Des attaquants ayant peu de connaissances techniques pourraient introduire l’opioïde synthétique en doses mortelles dans les systèmes de ventilation des bâtiments ou dans les réserves locales de nourriture ou d’eau. Selon M. Nelson, il est peu probable qu’une attaque à grande échelle réussisse, de sorte que le simple déversement d’une cargaison dans un réservoir ne ferait pas beaucoup de victimes.
L’histoire démontre de manière éclatante son potentiel en tant que poison inhalé en aérosol. Les autorités russes semblent avoir armé une drogue de type fentanyl en 2002, après que des terroristes tchétchènes se sont emparés d’un théâtre bondé et ont menacé d’exécuter des centaines d’otages si la Russie ne se retirait pas de Tchétchénie.
Les opérations de sauvetage conventionnelles contre 40 ravisseurs bien armés et bien fortifiés semblant impossibles, les forces de sécurité ont injecté un analogue du fentanyl dans le système de ventilation du théâtre, ce qui a eu pour effet de neutraliser presque toutes les personnes présentes. Elles ont ensuite pris d’assaut le bâtiment, abattu les terroristes inconscients et emmené les otages pour qu’ils reçoivent des soins médicaux.
L’opération a fait 130 morts parmi les otages et a démontré l’ampleur des dégâts possibles lorsque le fentanyl est utilisé à des fins non pacifiques.
« Nous n’avons pas d’antidote efficace pour de nombreux poisons, mais nous avons un antidote pour l’empoisonnement au fentanyl – la maloxone, également connue sous le nom de marque Narcan – et l’extrême fréquence des surdoses accidentelles de fentanyl signifie que nous stockons désormais cet antidote en grandes quantités dans les établissements de soins de santé et les pharmacies », a déclaré M. Nelson.
La fréquence des surdoses accidentelles signifie également que de nombreux prestataires de soins de santé et personnels non médicaux ont appris à reconnaître les signes d’un empoisonnement au fentanyl alors qu’il est encore temps de l’inverser.

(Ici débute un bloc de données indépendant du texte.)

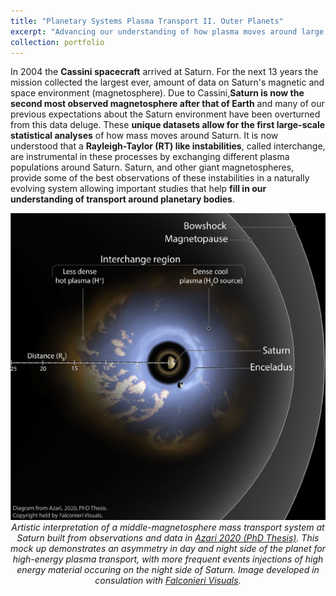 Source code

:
 ```yaml
---
title: "Planetary Systems Plasma Transport II. Outer Planets"
excerpt: "Advancing our understanding of how plasma moves around large planetary systems with Saturn as a case study."
collection: portfolio
---
```


In 2004 the **Cassini spacecraft** arrived at Saturn. For the next 13 years the mission collected the largest ever, amount of data on Saturn's magnetic and space environment (magnetosphere). Due to Cassini,**Saturn is now the second most observed magnetosphere after that of Earth** and many of our previous expectations about the Saturn environment have been overturned from this data deluge. These **unique datasets allow for the first large-scale statistical analyses** of how mass moves around Saturn. It is now understood that a **Rayleigh-Taylor (RT) like instabilities**, called interchange, are instrumental in these processes by exchanging different plasma populations around Saturn. Saturn, and other giant magnetospheres, provide some of the best observations of these instabilities in a naturally evolving system allowing important studies that help **fill in our understanding of transport around planetary bodies**. 

<img src="/images/Azari2020_BasicDiagram_small.png" alt="Drawing" /> 

<center> <em> Artistic interpretation of a middle-magnetosphere mass transport system at Saturn built from observations and data in <a href="http://hdl.handle.net/2027.42/155251">Azari 2020 (PhD Thesis)</a>. This mock up demonstrates an asymmetry in day and night side of the planet for high-energy plasma transport, with more frequent events injections of high energy material occuring on the night side of Saturn. Image developed in consulation with <a href="https://falconierivisuals.com/">Falconieri Visuals</a>. </em> </center>

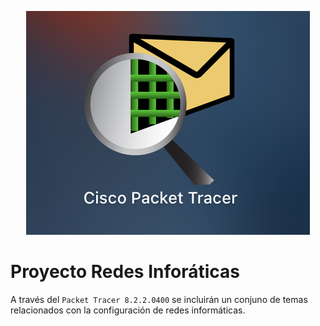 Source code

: 
<p align="center">
  <img src="imagenes/portada/portada.png" />
</p>

# Proyecto Redes Inforáticas 

A través del ```Packet Tracer 8.2.2.0400``` se incluirán un conjuno de temas relacionados con la configuración de redes informáticas.


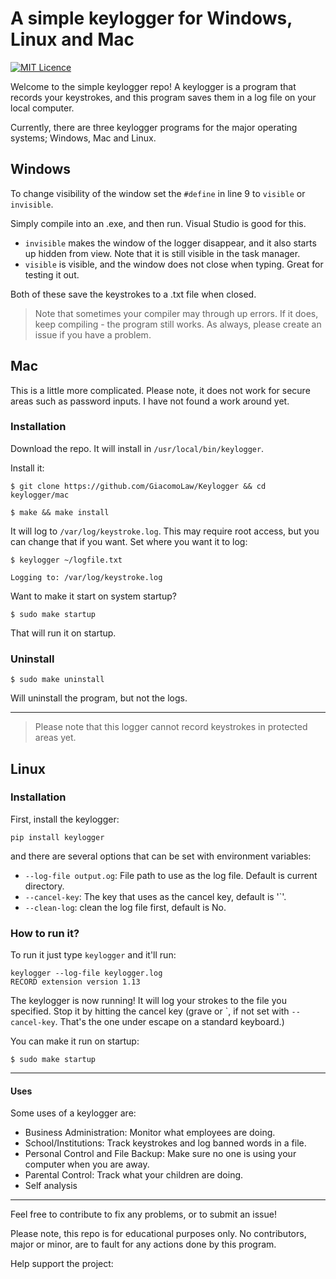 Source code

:# A simple keylogger for Windows, Linux and Mac
[![MIT Licence](https://badges.frapsoft.com/os/mit/mit.png?v=103)](https://opensource.org/licenses/mit-license.php)


Welcome to the simple keylogger repo! A keylogger is a program that records your keystrokes, and this program saves them in a log file on your local computer.

Currently, there are three keylogger programs for the major operating systems; Windows, Mac and Linux.

## Windows
To change visibility of the window set the `#define` in line 9 to `visible` or `invisible`.

Simply compile into an .exe, and then run. Visual Studio is good for this.

- `invisible` makes the window of the logger disappear, and it also starts up hidden from view. Note that it is still visible in the task manager.
- `visible` is visible, and the window does not close when typing. Great for testing it out.

Both of these save the keystrokes to a .txt file when closed.

> Note that sometimes your compiler may through up errors. If it does, keep compiling - the program still works. As always, please create an issue if you have a problem.

## Mac
This is a little more complicated. Please note, it does not work for secure areas such as password inputs. I have not found a work around yet.

### Installation
Download the repo. It will install in `/usr/local/bin/keylogger`.

Install it:

`$ git clone https://github.com/GiacomoLaw/Keylogger && cd keylogger/mac`

`$ make && make install`

It will log to `/var/log/keystroke.log`. This may require root access, but you can change that if you want. Set where you want it to log:

`$ keylogger ~/logfile.txt`

`Logging to: /var/log/keystroke.log`

Want to make it start on system startup?

`$ sudo make startup`

That will run it on startup.

### Uninstall
`$ sudo make uninstall`

Will uninstall the program, but not the logs.

---

> Please note that this logger cannot record keystrokes in protected areas yet.

## Linux
### Installation

First, install the keylogger:

`pip install keylogger`

and there are several options that can be set with environment variables:

* `--log-file output.og`: File path to use as the log file.  Default is current directory.
* `--cancel-key`: The key that uses as the cancel key, default is '`'.
* `--clean-log`: clean the log file first, default is No.

### How to run it?

To run it just type `keylogger` and it'll run:
```
keylogger --log-file keylogger.log 
RECORD extension version 1.13
```

The keylogger is now running! It will log your strokes to the file you
specified. Stop it by hitting the cancel key (grave or \`, if not set with
`--cancel-key`. That's the one under escape on a standard keyboard.)

You can make it run on startup:

`$ sudo make startup`

---
#### Uses

Some uses of a keylogger are:

- Business Administration: Monitor what employees are doing.
- School/Institutions: Track keystrokes and log banned words in a file.
- Personal Control and File Backup: Make sure no one is using your computer when you are away.
- Parental Control: Track what your children are doing.
- Self analysis

---

Feel free to contribute to fix any problems, or to submit an issue!

Please note, this repo is for educational purposes only. No contributors, major or minor, are to fault for any actions done by this program.

Help support the project:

Le plan de réduction de la vulnérabilité aux attaques au fentanyl préconise de former davantage de soignants à repérer rapidement les victimes et à leur administrer rapidement de la naloxone.
« Le traitement basé sur les résultats cliniques plutôt que sur des tests plus définitifs tels que les résultats d’analyses sanguines est généralement sûr », a déclaré Nelson. « Si vous suspectez un empoisonnement au fentanyl, que vous administrez de la naloxone et qu’il s’avère que le poison était un autre agent, vous n’avez généralement pas fait de mal au patient.
Le plan d’intervention du groupe d’experts repose en grande partie sur ces mesures préparatoires : former davantage de personnes à reconnaître les empoisonnements, créer des canaux pour signaler les victimes inhabituelles d’empoisonnement au fentanyl, trouver des points communs entre ces victimes et éliminer les sources d’approvisionnement en fentanyl. Il s’agit également de trouver des moyens de transférer rapidement de nombreuses doses de naloxone là où elles sont le plus nécessaires.
« Nous disposons d’une grande quantité de naloxone dans les zones métropolitaines et rurales », a déclaré M. Nelson. Il note que l’aide aux victimes d’empoisonnement est sans danger car la poudre de fentanyl doit être inhalée ou ingérée pour blesser les secouristes, ce qui est extrêmement peu probable. Il n’y a pratiquement aucun risque d’absorption rapide par la peau. « En cas d’événement de masse, la clé sera d’acheminer rapidement la naloxone sur les lieux ou dans les installations qui sont soudainement submergées par les victimes. Le fentanyl tue généralement plus lentement que des poisons comme le cyanure, mais il faut tout de même agir rapidement pour prévenir les dommages.